== Exercise data ==

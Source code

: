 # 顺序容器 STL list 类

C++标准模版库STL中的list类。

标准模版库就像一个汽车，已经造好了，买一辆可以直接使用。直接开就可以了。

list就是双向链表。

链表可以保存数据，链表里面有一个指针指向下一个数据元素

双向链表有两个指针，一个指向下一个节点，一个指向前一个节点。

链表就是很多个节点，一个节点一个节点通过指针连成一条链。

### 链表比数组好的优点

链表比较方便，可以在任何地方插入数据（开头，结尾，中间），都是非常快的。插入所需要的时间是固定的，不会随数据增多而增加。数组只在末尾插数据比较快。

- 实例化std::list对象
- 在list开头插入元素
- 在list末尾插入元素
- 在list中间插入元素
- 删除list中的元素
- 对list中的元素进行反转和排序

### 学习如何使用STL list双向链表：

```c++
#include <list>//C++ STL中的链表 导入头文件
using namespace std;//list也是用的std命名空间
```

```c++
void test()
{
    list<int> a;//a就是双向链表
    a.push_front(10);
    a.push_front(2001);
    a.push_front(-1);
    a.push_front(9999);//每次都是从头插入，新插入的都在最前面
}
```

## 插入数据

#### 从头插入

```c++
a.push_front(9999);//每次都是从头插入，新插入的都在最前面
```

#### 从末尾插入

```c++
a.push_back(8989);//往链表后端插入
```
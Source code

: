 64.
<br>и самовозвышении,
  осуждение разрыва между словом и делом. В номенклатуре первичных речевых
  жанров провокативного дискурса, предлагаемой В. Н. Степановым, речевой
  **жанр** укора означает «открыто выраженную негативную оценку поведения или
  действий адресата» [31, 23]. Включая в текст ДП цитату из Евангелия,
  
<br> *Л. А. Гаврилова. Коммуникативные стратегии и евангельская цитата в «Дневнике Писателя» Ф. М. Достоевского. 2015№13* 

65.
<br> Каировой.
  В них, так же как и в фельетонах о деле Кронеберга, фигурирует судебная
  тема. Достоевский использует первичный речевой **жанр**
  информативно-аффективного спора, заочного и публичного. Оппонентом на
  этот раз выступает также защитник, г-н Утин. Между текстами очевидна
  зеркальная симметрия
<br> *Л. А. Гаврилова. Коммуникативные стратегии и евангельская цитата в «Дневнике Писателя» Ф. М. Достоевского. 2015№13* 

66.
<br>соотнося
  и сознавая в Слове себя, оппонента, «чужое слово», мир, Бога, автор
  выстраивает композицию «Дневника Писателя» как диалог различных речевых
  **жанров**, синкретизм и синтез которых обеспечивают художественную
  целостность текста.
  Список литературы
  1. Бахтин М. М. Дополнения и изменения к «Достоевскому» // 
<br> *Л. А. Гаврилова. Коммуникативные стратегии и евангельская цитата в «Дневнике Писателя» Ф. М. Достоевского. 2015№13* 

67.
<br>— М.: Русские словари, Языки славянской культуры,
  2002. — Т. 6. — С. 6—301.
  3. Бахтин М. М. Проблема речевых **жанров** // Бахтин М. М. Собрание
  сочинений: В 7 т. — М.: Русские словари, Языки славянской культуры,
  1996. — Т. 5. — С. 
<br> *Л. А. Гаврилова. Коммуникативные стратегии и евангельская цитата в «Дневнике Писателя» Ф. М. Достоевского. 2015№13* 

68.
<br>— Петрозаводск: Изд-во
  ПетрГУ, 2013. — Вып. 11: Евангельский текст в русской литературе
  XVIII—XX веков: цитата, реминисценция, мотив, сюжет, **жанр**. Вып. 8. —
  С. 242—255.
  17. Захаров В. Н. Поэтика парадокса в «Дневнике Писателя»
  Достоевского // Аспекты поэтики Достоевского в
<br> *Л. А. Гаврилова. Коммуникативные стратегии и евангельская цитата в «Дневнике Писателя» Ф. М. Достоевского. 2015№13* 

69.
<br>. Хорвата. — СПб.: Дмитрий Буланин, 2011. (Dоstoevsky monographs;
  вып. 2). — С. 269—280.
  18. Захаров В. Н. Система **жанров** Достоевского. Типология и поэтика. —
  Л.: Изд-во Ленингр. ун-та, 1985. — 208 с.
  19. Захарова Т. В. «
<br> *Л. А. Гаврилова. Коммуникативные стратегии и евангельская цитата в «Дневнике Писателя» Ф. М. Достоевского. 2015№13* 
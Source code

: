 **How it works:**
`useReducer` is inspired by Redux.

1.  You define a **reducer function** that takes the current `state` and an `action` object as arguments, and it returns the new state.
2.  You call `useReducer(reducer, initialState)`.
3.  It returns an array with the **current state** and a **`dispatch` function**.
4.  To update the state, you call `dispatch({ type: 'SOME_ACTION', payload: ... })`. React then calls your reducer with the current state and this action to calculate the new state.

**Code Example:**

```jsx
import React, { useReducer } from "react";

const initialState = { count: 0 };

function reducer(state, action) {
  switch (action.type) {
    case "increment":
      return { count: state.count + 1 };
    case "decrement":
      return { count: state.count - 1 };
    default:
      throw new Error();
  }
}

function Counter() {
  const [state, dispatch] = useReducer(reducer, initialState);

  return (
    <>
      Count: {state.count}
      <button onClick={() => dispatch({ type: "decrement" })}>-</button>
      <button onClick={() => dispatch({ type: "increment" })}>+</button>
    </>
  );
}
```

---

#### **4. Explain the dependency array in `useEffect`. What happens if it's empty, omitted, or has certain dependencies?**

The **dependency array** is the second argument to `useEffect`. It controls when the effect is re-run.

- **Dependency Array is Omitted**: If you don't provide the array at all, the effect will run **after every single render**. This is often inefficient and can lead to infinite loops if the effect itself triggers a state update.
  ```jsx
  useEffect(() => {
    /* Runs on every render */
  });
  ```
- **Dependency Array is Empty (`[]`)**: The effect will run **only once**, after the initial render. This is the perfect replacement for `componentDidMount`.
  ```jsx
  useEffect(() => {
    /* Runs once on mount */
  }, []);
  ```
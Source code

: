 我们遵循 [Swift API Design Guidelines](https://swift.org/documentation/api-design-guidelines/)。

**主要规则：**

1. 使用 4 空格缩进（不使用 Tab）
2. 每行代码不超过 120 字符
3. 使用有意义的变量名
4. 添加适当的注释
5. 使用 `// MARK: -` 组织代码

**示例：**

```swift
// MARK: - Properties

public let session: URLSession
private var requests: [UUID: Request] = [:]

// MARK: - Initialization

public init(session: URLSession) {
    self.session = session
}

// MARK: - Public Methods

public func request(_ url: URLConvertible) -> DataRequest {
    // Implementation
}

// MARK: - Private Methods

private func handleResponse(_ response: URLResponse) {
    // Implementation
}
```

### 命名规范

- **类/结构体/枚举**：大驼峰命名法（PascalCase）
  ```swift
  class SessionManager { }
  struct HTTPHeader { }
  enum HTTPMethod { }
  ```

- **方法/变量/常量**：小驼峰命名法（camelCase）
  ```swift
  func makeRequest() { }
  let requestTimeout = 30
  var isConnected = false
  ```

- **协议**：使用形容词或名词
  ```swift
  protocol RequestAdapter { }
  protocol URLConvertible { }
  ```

===

> Instructions to follow
Copy each line from the data that features the string "returns".

> Exercise response
1.  You define a **reducer function** that takes the current `state` and an `action` object as arguments, and it returns the new state.
3.  It returns an array with the **current state** and a **`dispatch` function**.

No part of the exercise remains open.